In some examples, the platform 408 is formed from acetal or other
plastic material. In some examples, a force sensor (e.g., a force
transducer) 420 is arranged between the upper and lower platforms
408 and 412 to detect an amount of force applied to the contact
device 400 by a user.
[0032] The actuator module 404 includes servo motors 424 configured
to adjust the contact device 400 via respective control arms 428
and actuator arms 432 (e.g., responsive to commands from the
control module 220). As shown, the actuator module 404 includes
three servo motors 424, control arms 428, and actuator arms 432 to
provide three degrees of freedom movement of the contact device
400. For example only, the control arms 428 are connected to the
actuator arms 432 via respective revolute joints 436 and the
actuator arms 432 are connected to the contact device 400 via
ball-and-socket spherical joints 440.
[0033] For example only, the force sensor 420 comprises a force
sensing resistor (FSR) material and two internal electrodes for
detecting compression between the upper and lower platforms 408 and
412 in response to force applied to the upper platform 408 by the
user. In some examples, the upper platform 408 is connected to the
lower platform 412 via adjustable screws or other fasteners 444 at
respective ends of radial arms 448 around an outer perimeter of the
upper platform 408. For example, the arms 444 may be formed in the
material of the upper platform 408 to allow downward movement of an
inner portion of the upper platform 408 in response to force
applied by the user.
[0034] When no force is applied to the upper platform 408,
electrodes of the force sensor 420 do not contact each other and no
voltage is generated. Conversely, a minimal amount of force applied
to the upper platform 408 causes contact between the electrodes of
the force sensor 420, and a voltage is generated accordingly to
indicate an amount of force applied to the contact device 400 by
the user. In some examples, the arms 444 may be configured to bias
the upper platform 408 downward against the force sensor 420 even
without contact from a user. Accordingly, a nominal voltage may be
generated by the force sensor 420 with no user contact, while the
voltage may increase proportionately to an amount of force applied
to the upper platform 408 by the user. The voltage is provided as
feedback indicative of the amount of force applied by the user
(e.g., to the control module 220).
[0035] Operation of an example contact device 500 is described
below with respect to FIGS. 5A and 5B. In FIG. 5A, the contact
device 500 is shown in a plurality of example positions relative to
a fingertip 504 of a user. As shown, the positions of the contact
device 500 correspond to a contact point between a virtual
fingertip of the user and a surface of an example object 508 in a
VR environment. For example, the virtual fingertip of the user
(e.g., as rendered and provided to the user via the display 212)

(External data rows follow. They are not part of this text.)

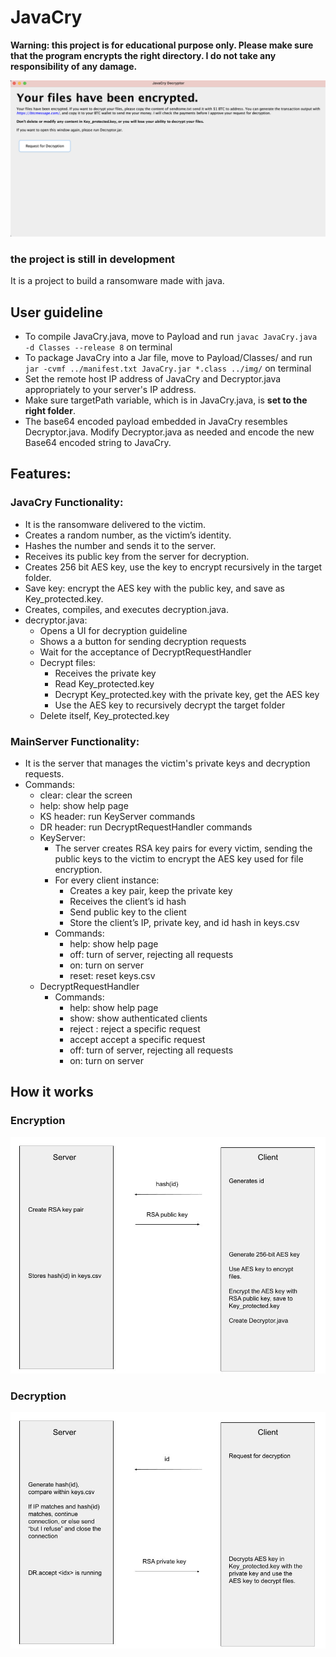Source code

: # JavaCry
**Warning: this project is for educational purpose only. Please make sure that the program encrypts the right directory. I do not take any responsibility of any damage.**

![image](https://github.com/acezxn/JavaCry/blob/main/images/YourFilesHaveBeenEncrypted.png)

### the project is still in development

It is a project to build a ransomware made with java.


## User guideline
* To compile JavaCry.java, move to Payload and run `javac JavaCry.java -d Classes --release 8` on terminal
* To package JavaCry into a Jar file, move to Payload/Classes/ and run `jar -cvmf ../manifest.txt JavaCry.jar *.class ../img/` on terminal
* Set the remote host IP address of JavaCry and Decryptor.java appropriately to your server's IP address.
* Make sure targetPath variable, which is in JavaCry.java, is **set to the right folder**.
* The base64 encoded payload embedded in JavaCry resembles Decryptor.java. Modify Decryptor.java as needed and encode the new Base64 encoded string to JavaCry.

## Features:

### JavaCry Functionality:
* It is the ransomware delivered to the victim.
* Creates a random number, as the victim’s identity.
* Hashes the number and sends it to the server.
* Receives its public key from the server for decryption.
* Creates 256 bit AES key, use the key to encrypt recursively in the target folder.
* Save key: encrypt the AES key with the public key, and save as Key_protected.key.
* Creates, compiles, and executes decryption.java.
* decryptor.java:
    * Opens a UI for decryption guideline
    * Shows a a button for sending decryption requests
    * Wait for the acceptance of DecryptRequestHandler
    * Decrypt files:
	    * Receives the private key
	    * Read Key_protected.key
	    * Decrypt Key_protected.key with the private key, get the AES key
	    * Use the AES key to recursively decrypt the target folder
    * Delete itself, Key_protected.key
 
### MainServer Functionality:
* It is the server that manages the victim's private keys and decryption requests.
* Commands:
    * clear: clear the screen
    * help: show help page
    * KS header: run KeyServer commands
    * DR header: run DecryptRequestHandler commands
    * KeyServer:
        * The server creates RSA key pairs for every victim, sending the public keys to the victim to encrypt the AES key used for file encryption.
        * For every client instance:
            * Creates a key pair, keep the private key
            * Receives the client’s id hash
            * Send public key to the client
            * Store the client’s IP, private key, and id hash in keys.csv
        * Commands:
            * help: show help page
            * off: turn of server, rejecting all requests
            * on: turn on server
            * reset: reset keys.csv
    * DecryptRequestHandler
		* Commands:
			* help: show help page
			* show: show authenticated clients
			* reject <idx>: reject a specific request
			* accept <idx> accept a specific request
			* off: turn of server, rejecting all requests
			* on: turn on server

## How it works
### Encryption
![image](https://github.com/acezxn/JavaCry/blob/main/images/JavaCry_Encryption.jpg)
### Decryption
![image](https://github.com/acezxn/JavaCry/blob/main/images/JavaCry_Decryption.jpg)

moves within the VR environment based on movement of the controller
device 300. Accordingly, as the user moves the controller device
300, the virtual fingertip moves relative to the object 508 and
contacts different points along the surface of the object 508. The
contact device 500 is adjusted (e.g., tilted) as movement of the
controller device 300 causes the virtual fingertip to make initial
contact with the object 508, contact different portions of the
object 508, discontinue contact with the object 508, etc. For
example, as the virtual fingertip "slides" along the surface of the
object 508, the contact device 500 is tilted accordingly (e.g.
relative to the controller device 300, a mounting portion such as
actuator module 512, etc.). For example only, the contact device
500 is adjusted such that the contact device 500 is substantially
perpendicular to a surface normal 516 of the object 508 at a
contact point between the virtual fingertip and the object 508.

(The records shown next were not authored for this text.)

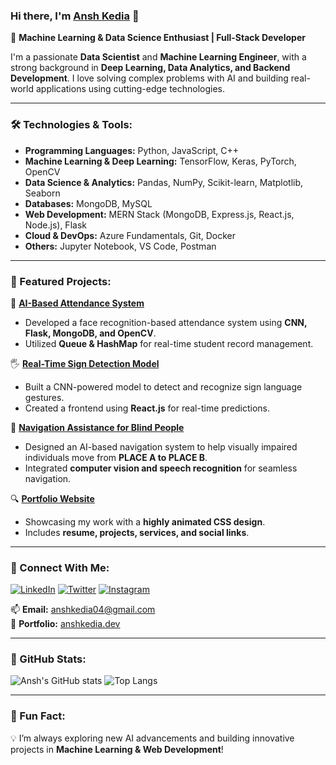 ### Hi there, I'm [Ansh Kedia](https://github.com/anshkedia-04) 👋

🚀 **Machine Learning & Data Science Enthusiast | Full-Stack Developer**

I'm a passionate **Data Scientist** and **Machine Learning Engineer**, with a strong background in **Deep Learning, Data Analytics, and Backend Development**. I love solving complex problems with AI and building real-world applications using cutting-edge technologies.

---

### 🛠️ Technologies & Tools:
- **Programming Languages:** Python, JavaScript, C++
- **Machine Learning & Deep Learning:** TensorFlow, Keras, PyTorch, OpenCV
- **Data Science & Analytics:** Pandas, NumPy, Scikit-learn, Matplotlib, Seaborn
- **Databases:** MongoDB, MySQL
- **Web Development:** MERN Stack (MongoDB, Express.js, React.js, Node.js), Flask
- **Cloud & DevOps:** Azure Fundamentals, Git, Docker
- **Others:** Jupyter Notebook, VS Code, Postman

---

### 📌 Featured Projects:
🚀 **[AI-Based Attendance System](https://github.com/anshkedia-04/AI-Attendance-System)**  
- Developed a face recognition-based attendance system using **CNN, Flask, MongoDB, and OpenCV**.
- Utilized **Queue & HashMap** for real-time student record management.

🖐 **[Real-Time Sign Detection Model](https://github.com/anshkedia-04/Sign-Detection-Model)**  
- Built a CNN-powered model to detect and recognize sign language gestures.
- Created a frontend using **React.js** for real-time predictions.

🧭 **[Navigation Assistance for Blind People](https://github.com/anshkedia-04/Navigation-For-Blind)**  
- Designed an AI-based navigation system to help visually impaired individuals move from **PLACE A to PLACE B**.
- Integrated **computer vision and speech recognition** for seamless navigation.

🔍 **[Portfolio Website](https://github.com/anshkedia-04/Portfolio)**  
- Showcasing my work with a **highly animated CSS design**.
- Includes **resume, projects, services, and social links**.

---

### 📢 Connect With Me:
[![LinkedIn](https://img.shields.io/badge/LinkedIn-blue?style=for-the-badge&logo=linkedin)](https://www.linkedin.com/in/anshkedia-04)
[![Twitter](https://img.shields.io/badge/Twitter-%231DA1F2.svg?style=for-the-badge&logo=twitter&logoColor=white)](https://twitter.com/anshkedia_04)
[![Instagram](https://img.shields.io/badge/Instagram-%23E4405F.svg?style=for-the-badge&logo=instagram&logoColor=white)](https://instagram.com/anshkedia_04)

📫 **Email:** anshkedia04@gmail.com  
💼 **Portfolio:** [anshkedia.dev](https://anshkedia.dev)

---

### 🚀 GitHub Stats:
![Ansh's GitHub stats](https://github-readme-stats.vercel.app/api?username=anshkedia-04&show_icons=true&theme=radical)
![Top Langs](https://github-readme-stats.vercel.app/api/top-langs/?username=anshkedia-04&layout=compact&theme=radical)

---

### 🌟 Fun Fact:
💡 I’m always exploring new AI advancements and building innovative projects in **Machine Learning & Web Development**!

[0036] In FIG. 5B, the contact device 500 is shown in a plurality
of positions (e.g., height positions) as a virtual fingertip of a
user contacts a surface 520 in the VR environment. At 524, the
virtual fingertip is not in contact with the surface 520 and
therefore the contact device 500 is shown in a fully retracted
position. At 528, the virtual fingertip is in contact with the
surface 520.
[0037] Continued downward movement of the controller device 300 may
cause the virtual fingertip to penetrate the surface 520. The
contact device 500 according to the principles of the present
disclosure may be extended in response to movement that would
otherwise cause the virtual fingertip to penetrate the surface 520
within the VR environment. For example, at 532, the contact device
500 is extended to apply upward force against the fingertip 504 of
the user. In other words, as the controller device 300 is moved
downward, the fingertip 504 is nonetheless maintained in a same
position due to the opposing, upward movement of the contact device
500. In this manner, the contact device 500 indicates to the user
that the movement of the controller device 300 is causing the
virtual fingertip to attempt to penetrate the surface 520.
[0038] If user behavior continues to cause the virtual fingertip to
move downward toward the surface 520, the contact device 500 is
extended still further as shown at 536. The position of the contact
device 500 as shown at 536 may correspond to a fully extended
position. Accordingly, further downward movement of the controller
device 300 allows corresponding movement of the fingertip 504,
resulting in penetration of the surface 520 as shown at 540. In
some examples, a position of the virtual fingertip (and a virtual
hand, which corresponds to a position of the controller device 300)
as rendered in the VR environment may be decoupled from further
movement of the controller device 300 to compensate for penetration
of the surface 520. For example, rather than allowing the virtual
fingertip to penetrate the surface 520 in response to continued
movement of the controller device 300, the contact device 500 may
be maintained in a partially extended position (e.g., 50% or 75% of
a fully extended position) while maintaining presentation of the
virtual fingertip on the surface 520. Accordingly, if penetration
of the surface 520 by the user is inadvertent, the user is
nonetheless able to interact with the surface 520.
[0039] Referring now to FIGS. 6A and 6B, a second example
controller device 600 according to the principles of the present
disclosure is shown in a side view and a plan view, respectively.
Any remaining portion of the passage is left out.